(Dataset entries)
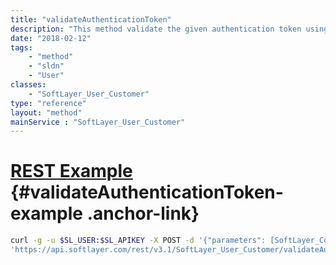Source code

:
 ```yaml
---
title: "validateAuthenticationToken"
description: "This method validate the given authentication token using the user id by comparing it with the actual user authentication token and return [SoftLayer_Container_User_Customer_Portal_Token](/reference/datatypes/SoftLayer_Container_User_Customer_Portal_Token) object "
date: "2018-02-12"
tags:
    - "method"
    - "sldn"
    - "User"
classes:
    - "SoftLayer_User_Customer"
type: "reference"
layout: "method"
mainService : "SoftLayer_User_Customer"
---
```


# [REST Example](#validateAuthenticationToken-example) <a href="/article/rest/"><i class="fas fa-question"></i></a> {#validateAuthenticationToken-example .anchor-link} 
```bash
curl -g -u $SL_USER:$SL_APIKEY -X POST -d '{"parameters": [SoftLayer_Container_User_Authentication_Token]}' \
'https://api.softlayer.com/rest/v3.1/SoftLayer_User_Customer/validateAuthenticationToken'
```
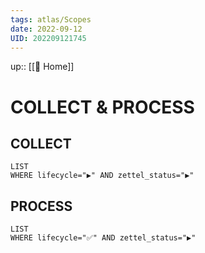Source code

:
 ```yaml
---
tags: atlas/Scopes
date: 2022-09-12
UID: 202209121745
---
```


up:: [[🏡 Home]]
# COLLECT & PROCESS

## COLLECT
```dataview
LIST
WHERE lifecycle="▶️" AND zettel_status="▶️"
```


## PROCESS
```dataview
LIST 
WHERE lifecycle="✅" AND zettel_status="▶️"
```
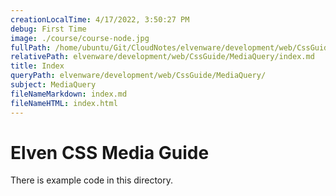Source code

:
 ```yaml
---
creationLocalTime: 4/17/2022, 3:50:27 PM
debug: First Time
image: ./course/course-node.jpg
fullPath: /home/ubuntu/Git/CloudNotes/elvenware/development/web/CssGuide/MediaQuery/index.md
relativePath: elvenware/development/web/CssGuide/MediaQuery/index.md
title: Index
queryPath: elvenware/development/web/CssGuide/MediaQuery/
subject: MediaQuery
fileNameMarkdown: index.md
fileNameHTML: index.html
---
```



<!-- toc -->
<!-- tocstop -->

# Elven CSS Media Guide

There is example code in this directory.
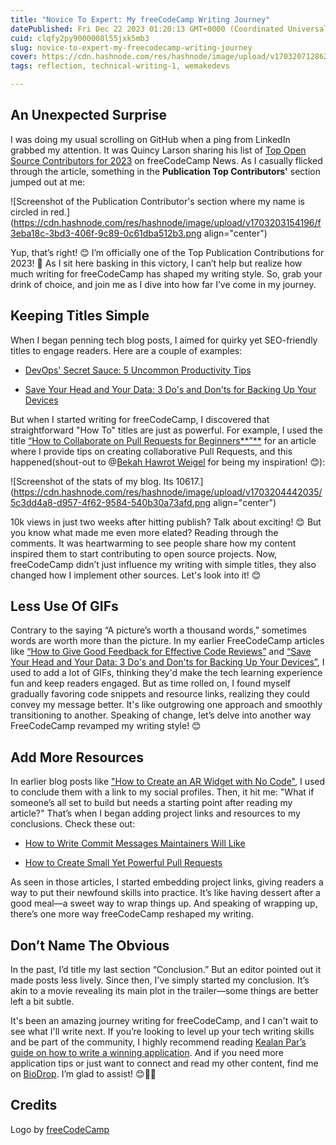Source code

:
```yaml
---
title: "Novice To Expert: My freeCodeCamp Writing Journey"
datePublished: Fri Dec 22 2023 01:20:13 GMT+0000 (Coordinated Universal Time)
cuid: clqfy2py9000008l55jxk5mb3
slug: novice-to-expert-my-freecodecamp-writing-journey
cover: https://cdn.hashnode.com/res/hashnode/image/upload/v1703207128624/279c1f6e-e308-40cf-b42f-d3d82bd441be.png
tags: reflection, technical-writing-1, wemakedevs

---
```


## An Unexpected Surprise

I was doing my usual scrolling on GitHub when a ping from LinkedIn grabbed my attention. It was Quincy Larson sharing his list of [Top Open Source Contributors for 2023](https://www.freecodecamp.org/news/top-open-source-contributors-2023/) on freeCodeCamp News. As I casually flicked through the article, something in the **Publication Top Contributors'** section jumped out at me:

![Screenshot of the Publication Contributor's section where my name is circled in red.](https://cdn.hashnode.com/res/hashnode/image/upload/v1703203154196/f3eba18c-3bd3-406f-9c89-0c61dba512b3.png align="center")

Yup, that’s right! 😊 I’m officially one of the Top Publication Contributions for 2023! 🎉 As I sit here basking in this victory, I can’t help but realize how much writing for freeCodeCamp has shaped my writing style. So, grab your drink of choice, and join me as I dive into how far I’ve come in my journey.

## Keeping Titles Simple

When I began penning tech blog posts, I aimed for quirky yet SEO-friendly titles to engage readers. Here are a couple of examples:

* [DevOps' Secret Sauce: 5 Uncommon Productivity Tips](https://chrissycodes.hashnode.dev/devops-secret-sauce-5-uncommon-productivity-tips)
    
* [Save Your Head and Your Data: 3 Do's and Don'ts for Backing Up Your Devices](https://chrissycodes.hashnode.dev/save-your-head-and-your-data-3-dos-and-donts-for-backing-up-your-devices)
    

But when I started writing for freeCodeCamp, I discovered that straightforward "How To" titles are just as powerful. For example, I used the title [“How to Collaborate on Pull Requests for Beginners\*\*”\*\*](https://dev.to/opensauced/how-to-collaborate-on-pull-requests-for-beginners-434a) for an article where I provide tips on creating collaborative Pull Requests, and this happened(shout-out to @[Bekah Hawrot Weigel](@BekahHW) for being my inspiration! 😊):

![Screenshot of the stats of my blog. Its 10617.](https://cdn.hashnode.com/res/hashnode/image/upload/v1703204442035/5c3dd4a8-d957-4f62-9584-540b30a73afd.png align="center")

10k views in just two weeks after hitting publish? Talk about exciting! 😊 But you know what made me even more elated? Reading through the comments. It was heartwarming to see people share how my content inspired them to start contributing to open source projects. Now, freeCodeCamp didn’t just influence my writing with simple titles, they also changed how I implement other sources. Let's look into it! 😊

## Less Use Of GIFs

Contrary to the saying “A picture’s worth a thousand words,” sometimes words are worth more than the picture. In my earlier FreeCodeCamp articles like [“How to Give Good Feedback for Effective Code Reviews”](https://www.freecodecamp.org/news/code-review-tips/) and [“Save Your Head and Your Data: 3 Do's and Don'ts for Backing Up Your Devices”](https://chrissycodes.hashnode.dev/save-your-head-and-your-data-3-dos-and-donts-for-backing-up-your-devices), I used to add a lot of GIFs, thinking they'd make the tech learning experience fun and keep readers engaged. But as time rolled on, I found myself gradually favoring code snippets and resource links, realizing they could convey my message better. It's like outgrowing one approach and smoothly transitioning to another. Speaking of change, let’s delve into another way FreeCodeCamp revamped my writing style! 😊

## Add More Resources

In earlier blog posts like ["How to Create an AR Widget with No Code"](https://chrissycodes.hashnode.dev/how-to-create-an-ar-widget-with-no-code), I used to conclude them with a link to my social profiles. Then, it hit me: "What if someone’s all set to build but needs a starting point after reading my article?" That’s when I began adding project links and resources to my conclusions. Check these out:

* [How to Write Commit Messages Maintainers Will Like](https://www.freecodecamp.org/news/how-to-write-commit-messages-maintainers-will-like/)
    
* [How to Create Small Yet Powerful Pull Requests](https://dev.to/opensauced/how-to-create-small-yet-powerful-pull-requests-1a7j)
    

As seen in those articles, I started embedding project links, giving readers a way to put their newfound skills into practice. It’s like having dessert after a good meal—a sweet way to wrap things up. And speaking of wrapping up, there’s one more way freeCodeCamp reshaped my writing.

## Don’t Name The Obvious

In the past, I’d title my last section “Conclusion.” But an editor pointed out it made posts less lively. Since then, I've simply started my conclusion. It’s akin to a movie revealing its main plot in the trailer—some things are better left a bit subtle.

It's been an amazing journey writing for freeCodeCamp, and I can't wait to see what I'll write next. If you’re looking to level up your tech writing skills and be part of the community, I highly recommend reading [Kealan Par’s guide on how to write a winning application](https://www.freecodecamp.org/news/how-to-write-for-freecodecamp/). And if you need more application tips or just want to connect and read my other content, find me on [BioDrop](https://www.biodrop.io/CBID2). I’m glad to assist! 😊👍🏾

## Credits

Logo by [freeCodeCamp](https://www.freecodecamp.org/)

- _EXERCISE INSTRUCTIONS_: If a record holds a picture, leave the picture out and copy the rest exactly.

- _OUTPUT OF THE TASK_:
Source code

:
 ```yaml
---
title: "validateAuthenticationToken"
description: "This method validate the given authentication token using the user id by comparing it with the actual user authentication token and return [SoftLayer_Container_User_Customer_Portal_Token](/reference/datatypes/SoftLayer_Container_User_Customer_Portal_Token) object "
date: "2018-02-12"
tags:
    - "method"
    - "sldn"
    - "User"
classes:
    - "SoftLayer_User_Customer"
type: "reference"
layout: "method"
mainService : "SoftLayer_User_Customer"
---
```


# [REST Example](#validateAuthenticationToken-example) <a href="/article/rest/"><i class="fas fa-question"></i></a> {#validateAuthenticationToken-example .anchor-link} 
```bash
curl -g -u $SL_USER:$SL_APIKEY -X POST -d '{"parameters": [SoftLayer_Container_User_Authentication_Token]}' \
'https://api.softlayer.com/rest/v3.1/SoftLayer_User_Customer/validateAuthenticationToken'
```
Source code

:
 ```yaml
---
tags: atlas/Scopes
date: 2022-09-12
UID: 202209121745
---
```


up:: [[🏡 Home]]
# COLLECT & PROCESS

## COLLECT
```dataview
LIST
WHERE lifecycle="▶️" AND zettel_status="▶️"
```


## PROCESS
```dataview
LIST 
WHERE lifecycle="✅" AND zettel_status="▶️"
```
Source code

:
 ```yaml
---
creationLocalTime: 4/17/2022, 3:50:27 PM
debug: First Time
image: ./course/course-node.jpg
fullPath: /home/ubuntu/Git/CloudNotes/elvenware/development/web/CssGuide/MediaQuery/index.md
relativePath: elvenware/development/web/CssGuide/MediaQuery/index.md
title: Index
queryPath: elvenware/development/web/CssGuide/MediaQuery/
subject: MediaQuery
fileNameMarkdown: index.md
fileNameHTML: index.html
---
```



<!-- toc -->
<!-- tocstop -->

# Elven CSS Media Guide

There is example code in this directory.
Source code

:
```yaml
---
title: "Novice To Expert: My freeCodeCamp Writing Journey"
datePublished: Fri Dec 22 2023 01:20:13 GMT+0000 (Coordinated Universal Time)
cuid: clqfy2py9000008l55jxk5mb3
slug: novice-to-expert-my-freecodecamp-writing-journey
cover: https://cdn.hashnode.com/res/hashnode/image/upload/v1703207128624/279c1f6e-e308-40cf-b42f-d3d82bd441be.png
tags: reflection, technical-writing-1, wemakedevs

---
```


## An Unexpected Surprise

I was doing my usual scrolling on GitHub when a ping from LinkedIn grabbed my attention. It was Quincy Larson sharing his list of [Top Open Source Contributors for 2023](https://www.freecodecamp.org/news/top-open-source-contributors-2023/) on freeCodeCamp News. As I casually flicked through the article, something in the **Publication Top Contributors'** section jumped out at me:

![Screenshot of the Publication Contributor's section where my name is circled in red.](https://cdn.hashnode.com/res/hashnode/image/upload/v1703203154196/f3eba18c-3bd3-406f-9c89-0c61dba512b3.png align="center")

Yup, that’s right! 😊 I’m officially one of the Top Publication Contributions for 2023! 🎉 As I sit here basking in this victory, I can’t help but realize how much writing for freeCodeCamp has shaped my writing style. So, grab your drink of choice, and join me as I dive into how far I’ve come in my journey.

## Keeping Titles Simple

When I began penning tech blog posts, I aimed for quirky yet SEO-friendly titles to engage readers. Here are a couple of examples:

* [DevOps' Secret Sauce: 5 Uncommon Productivity Tips](https://chrissycodes.hashnode.dev/devops-secret-sauce-5-uncommon-productivity-tips)
    
* [Save Your Head and Your Data: 3 Do's and Don'ts for Backing Up Your Devices](https://chrissycodes.hashnode.dev/save-your-head-and-your-data-3-dos-and-donts-for-backing-up-your-devices)
    

But when I started writing for freeCodeCamp, I discovered that straightforward "How To" titles are just as powerful. For example, I used the title [“How to Collaborate on Pull Requests for Beginners\*\*”\*\*](https://dev.to/opensauced/how-to-collaborate-on-pull-requests-for-beginners-434a) for an article where I provide tips on creating collaborative Pull Requests, and this happened(shout-out to @[Bekah Hawrot Weigel](@BekahHW) for being my inspiration! 😊):

![Screenshot of the stats of my blog. Its 10617.](https://cdn.hashnode.com/res/hashnode/image/upload/v1703204442035/5c3dd4a8-d957-4f62-9584-540b30a73afd.png align="center")

10k views in just two weeks after hitting publish? Talk about exciting! 😊 But you know what made me even more elated? Reading through the comments. It was heartwarming to see people share how my content inspired them to start contributing to open source projects. Now, freeCodeCamp didn’t just influence my writing with simple titles, they also changed how I implement other sources. Let's look into it! 😊

## Less Use Of GIFs

Contrary to the saying “A picture’s worth a thousand words,” sometimes words are worth more than the picture. In my earlier FreeCodeCamp articles like [“How to Give Good Feedback for Effective Code Reviews”](https://www.freecodecamp.org/news/code-review-tips/) and [“Save Your Head and Your Data: 3 Do's and Don'ts for Backing Up Your Devices”](https://chrissycodes.hashnode.dev/save-your-head-and-your-data-3-dos-and-donts-for-backing-up-your-devices), I used to add a lot of GIFs, thinking they'd make the tech learning experience fun and keep readers engaged. But as time rolled on, I found myself gradually favoring code snippets and resource links, realizing they could convey my message better. It's like outgrowing one approach and smoothly transitioning to another. Speaking of change, let’s delve into another way FreeCodeCamp revamped my writing style! 😊

## Add More Resources

In earlier blog posts like ["How to Create an AR Widget with No Code"](https://chrissycodes.hashnode.dev/how-to-create-an-ar-widget-with-no-code), I used to conclude them with a link to my social profiles. Then, it hit me: "What if someone’s all set to build but needs a starting point after reading my article?" That’s when I began adding project links and resources to my conclusions. Check these out:

* [How to Write Commit Messages Maintainers Will Like](https://www.freecodecamp.org/news/how-to-write-commit-messages-maintainers-will-like/)
    
* [How to Create Small Yet Powerful Pull Requests](https://dev.to/opensauced/how-to-create-small-yet-powerful-pull-requests-1a7j)
    

As seen in those articles, I started embedding project links, giving readers a way to put their newfound skills into practice. It’s like having dessert after a good meal—a sweet way to wrap things up. And speaking of wrapping up, there’s one more way freeCodeCamp reshaped my writing.

## Don’t Name The Obvious

In the past, I’d title my last section “Conclusion.” But an editor pointed out it made posts less lively. Since then, I've simply started my conclusion. It’s akin to a movie revealing its main plot in the trailer—some things are better left a bit subtle.

It's been an amazing journey writing for freeCodeCamp, and I can't wait to see what I'll write next. If you’re looking to level up your tech writing skills and be part of the community, I highly recommend reading [Kealan Par’s guide on how to write a winning application](https://www.freecodecamp.org/news/how-to-write-for-freecodecamp/). And if you need more application tips or just want to connect and read my other content, find me on [BioDrop](https://www.biodrop.io/CBID2). I’m glad to assist! 😊👍🏾

## Credits

Logo by [freeCodeCamp](https://www.freecodecamp.org/)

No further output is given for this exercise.